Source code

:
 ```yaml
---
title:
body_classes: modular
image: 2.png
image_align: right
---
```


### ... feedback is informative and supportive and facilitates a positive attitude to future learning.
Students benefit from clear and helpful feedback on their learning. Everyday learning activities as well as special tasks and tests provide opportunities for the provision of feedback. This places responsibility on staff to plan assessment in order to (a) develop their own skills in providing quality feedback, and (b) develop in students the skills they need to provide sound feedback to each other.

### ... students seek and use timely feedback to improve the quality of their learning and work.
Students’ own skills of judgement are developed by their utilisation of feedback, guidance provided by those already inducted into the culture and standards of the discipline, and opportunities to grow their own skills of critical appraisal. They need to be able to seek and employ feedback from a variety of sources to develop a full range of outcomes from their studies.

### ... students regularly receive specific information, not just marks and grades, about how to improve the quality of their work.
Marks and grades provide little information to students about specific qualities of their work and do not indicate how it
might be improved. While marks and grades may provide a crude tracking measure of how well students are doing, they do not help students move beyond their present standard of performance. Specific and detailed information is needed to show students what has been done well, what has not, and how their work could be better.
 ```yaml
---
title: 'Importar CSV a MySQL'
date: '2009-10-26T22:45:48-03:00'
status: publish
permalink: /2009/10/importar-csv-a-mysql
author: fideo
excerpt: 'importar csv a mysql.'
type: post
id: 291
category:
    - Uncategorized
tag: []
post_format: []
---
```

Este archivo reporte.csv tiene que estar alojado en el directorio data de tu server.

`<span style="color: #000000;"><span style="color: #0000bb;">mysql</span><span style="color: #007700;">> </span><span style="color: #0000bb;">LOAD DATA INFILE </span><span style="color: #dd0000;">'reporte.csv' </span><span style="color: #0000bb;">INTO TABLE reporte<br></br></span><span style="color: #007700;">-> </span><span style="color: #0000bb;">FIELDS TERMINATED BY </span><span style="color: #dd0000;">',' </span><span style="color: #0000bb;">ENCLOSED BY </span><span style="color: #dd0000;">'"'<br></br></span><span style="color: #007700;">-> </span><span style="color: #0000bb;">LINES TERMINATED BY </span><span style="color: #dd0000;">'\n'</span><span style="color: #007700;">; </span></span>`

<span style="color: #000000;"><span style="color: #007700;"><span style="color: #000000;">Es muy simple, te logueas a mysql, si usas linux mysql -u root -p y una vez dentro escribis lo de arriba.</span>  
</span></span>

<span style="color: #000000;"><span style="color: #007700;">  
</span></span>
◆ ◆ ◆
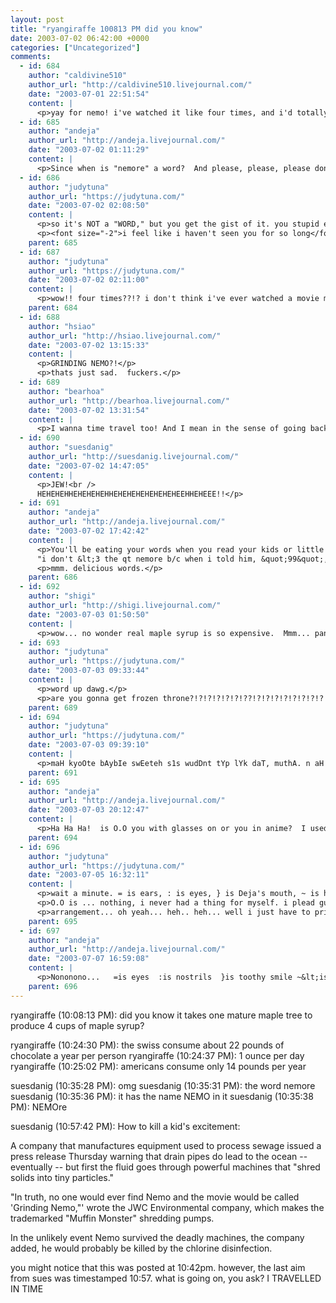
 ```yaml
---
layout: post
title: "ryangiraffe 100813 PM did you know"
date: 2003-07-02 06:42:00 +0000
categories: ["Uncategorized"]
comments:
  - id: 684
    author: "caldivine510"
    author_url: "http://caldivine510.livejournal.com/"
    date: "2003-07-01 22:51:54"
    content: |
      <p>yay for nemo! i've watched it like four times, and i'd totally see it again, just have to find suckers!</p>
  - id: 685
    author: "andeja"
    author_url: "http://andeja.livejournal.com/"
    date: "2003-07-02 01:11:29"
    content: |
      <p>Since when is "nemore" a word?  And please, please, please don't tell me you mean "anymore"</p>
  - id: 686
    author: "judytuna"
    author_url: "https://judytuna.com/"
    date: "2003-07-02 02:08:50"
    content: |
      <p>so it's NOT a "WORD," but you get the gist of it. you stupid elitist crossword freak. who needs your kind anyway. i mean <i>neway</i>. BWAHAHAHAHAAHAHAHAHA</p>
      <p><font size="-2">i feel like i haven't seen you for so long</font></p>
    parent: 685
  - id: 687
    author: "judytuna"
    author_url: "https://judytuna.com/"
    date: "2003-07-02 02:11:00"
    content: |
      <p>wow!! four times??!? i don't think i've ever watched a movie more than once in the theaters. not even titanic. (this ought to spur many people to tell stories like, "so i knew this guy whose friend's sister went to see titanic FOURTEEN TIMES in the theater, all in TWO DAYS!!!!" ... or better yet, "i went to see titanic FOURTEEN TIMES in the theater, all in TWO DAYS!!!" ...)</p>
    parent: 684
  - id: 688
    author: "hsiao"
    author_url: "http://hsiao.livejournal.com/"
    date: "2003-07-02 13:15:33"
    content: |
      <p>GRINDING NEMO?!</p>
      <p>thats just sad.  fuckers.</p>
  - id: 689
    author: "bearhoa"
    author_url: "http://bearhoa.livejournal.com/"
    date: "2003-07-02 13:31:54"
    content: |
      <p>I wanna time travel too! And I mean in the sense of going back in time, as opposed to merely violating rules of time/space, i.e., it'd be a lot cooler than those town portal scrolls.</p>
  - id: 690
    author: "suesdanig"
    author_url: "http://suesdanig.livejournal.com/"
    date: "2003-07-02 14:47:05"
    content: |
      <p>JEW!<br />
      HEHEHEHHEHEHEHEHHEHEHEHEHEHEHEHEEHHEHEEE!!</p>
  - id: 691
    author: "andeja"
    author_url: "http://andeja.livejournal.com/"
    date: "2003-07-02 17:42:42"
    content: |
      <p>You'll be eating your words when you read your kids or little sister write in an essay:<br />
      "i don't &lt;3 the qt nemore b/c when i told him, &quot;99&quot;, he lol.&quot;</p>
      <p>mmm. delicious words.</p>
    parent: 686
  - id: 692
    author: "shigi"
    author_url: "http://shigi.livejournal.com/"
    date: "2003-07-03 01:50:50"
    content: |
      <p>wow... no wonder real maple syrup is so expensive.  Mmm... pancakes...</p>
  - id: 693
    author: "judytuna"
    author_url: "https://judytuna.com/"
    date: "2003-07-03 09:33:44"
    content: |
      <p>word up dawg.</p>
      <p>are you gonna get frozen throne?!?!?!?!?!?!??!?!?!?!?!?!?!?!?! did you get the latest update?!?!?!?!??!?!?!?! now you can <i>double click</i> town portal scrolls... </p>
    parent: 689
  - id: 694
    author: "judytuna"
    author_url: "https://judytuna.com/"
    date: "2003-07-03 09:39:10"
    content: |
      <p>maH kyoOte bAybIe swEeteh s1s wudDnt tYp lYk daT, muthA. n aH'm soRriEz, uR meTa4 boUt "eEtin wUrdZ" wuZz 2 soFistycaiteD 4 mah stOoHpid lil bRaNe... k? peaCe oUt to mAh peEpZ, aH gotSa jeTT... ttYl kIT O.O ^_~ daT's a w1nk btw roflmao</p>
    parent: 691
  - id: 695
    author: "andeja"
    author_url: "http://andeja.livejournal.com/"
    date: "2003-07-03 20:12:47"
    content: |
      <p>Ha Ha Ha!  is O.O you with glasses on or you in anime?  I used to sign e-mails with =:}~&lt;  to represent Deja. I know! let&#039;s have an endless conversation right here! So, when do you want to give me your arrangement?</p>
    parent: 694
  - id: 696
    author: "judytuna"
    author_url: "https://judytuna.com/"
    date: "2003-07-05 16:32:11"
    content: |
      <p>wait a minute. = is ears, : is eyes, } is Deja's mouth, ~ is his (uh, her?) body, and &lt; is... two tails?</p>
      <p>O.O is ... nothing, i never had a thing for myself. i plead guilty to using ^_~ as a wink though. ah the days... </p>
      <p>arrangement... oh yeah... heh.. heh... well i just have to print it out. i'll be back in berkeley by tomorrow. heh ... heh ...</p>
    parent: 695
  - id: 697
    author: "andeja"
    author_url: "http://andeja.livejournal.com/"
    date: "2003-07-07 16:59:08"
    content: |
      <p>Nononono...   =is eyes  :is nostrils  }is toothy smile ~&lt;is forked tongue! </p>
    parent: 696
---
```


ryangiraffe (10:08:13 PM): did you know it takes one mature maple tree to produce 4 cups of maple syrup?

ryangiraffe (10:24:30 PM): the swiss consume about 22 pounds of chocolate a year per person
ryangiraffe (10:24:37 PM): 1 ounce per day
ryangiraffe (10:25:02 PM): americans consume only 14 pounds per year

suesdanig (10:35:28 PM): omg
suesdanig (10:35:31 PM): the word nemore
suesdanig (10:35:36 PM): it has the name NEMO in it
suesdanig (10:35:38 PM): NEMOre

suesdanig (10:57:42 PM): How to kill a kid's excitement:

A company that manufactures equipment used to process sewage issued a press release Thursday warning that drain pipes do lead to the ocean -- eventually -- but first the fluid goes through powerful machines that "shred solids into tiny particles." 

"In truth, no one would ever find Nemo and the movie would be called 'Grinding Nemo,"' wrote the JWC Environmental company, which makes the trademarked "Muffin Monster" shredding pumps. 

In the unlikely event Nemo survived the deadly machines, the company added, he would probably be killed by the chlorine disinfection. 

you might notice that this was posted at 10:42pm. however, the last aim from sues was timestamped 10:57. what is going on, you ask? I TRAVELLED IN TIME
◆ ◆ ◆
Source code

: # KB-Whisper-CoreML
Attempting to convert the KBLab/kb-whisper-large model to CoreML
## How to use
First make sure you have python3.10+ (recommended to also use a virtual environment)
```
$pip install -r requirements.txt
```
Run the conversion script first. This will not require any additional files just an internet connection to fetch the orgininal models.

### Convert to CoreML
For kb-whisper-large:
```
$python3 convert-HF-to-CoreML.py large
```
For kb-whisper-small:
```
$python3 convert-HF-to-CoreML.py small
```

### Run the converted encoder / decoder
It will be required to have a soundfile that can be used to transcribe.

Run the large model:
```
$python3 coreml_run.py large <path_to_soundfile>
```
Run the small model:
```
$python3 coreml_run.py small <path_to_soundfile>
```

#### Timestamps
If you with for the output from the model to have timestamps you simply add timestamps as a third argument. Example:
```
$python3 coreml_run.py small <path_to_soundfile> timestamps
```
◆ ◆ ◆
EXERCISE DESCRIPTION:
Please output the lines of the listing above that fall in the stretch from the one with "Marks and grades provide" through the one with "Este archivo reporte.csv", exactly and only those.

TASK RESPONSE:
Marks and grades provide little information to students about specific qualities of their work and do not indicate how it
might be improved. While marks and grades may provide a crude tracking measure of how well students are doing, they do not help students move beyond their present standard of performance. Specific and detailed information is needed to show students what has been done well, what has not, and how their work could be better.
 ```yaml
---
title: 'Importar CSV a MySQL'
date: '2009-10-26T22:45:48-03:00'
status: publish
permalink: /2009/10/importar-csv-a-mysql
author: fideo
excerpt: 'importar csv a mysql.'
type: post
id: 291
category:
    - Uncategorized
tag: []
post_format: []
---
```

Este archivo reporte.csv tiene que estar alojado en el directorio data de tu server.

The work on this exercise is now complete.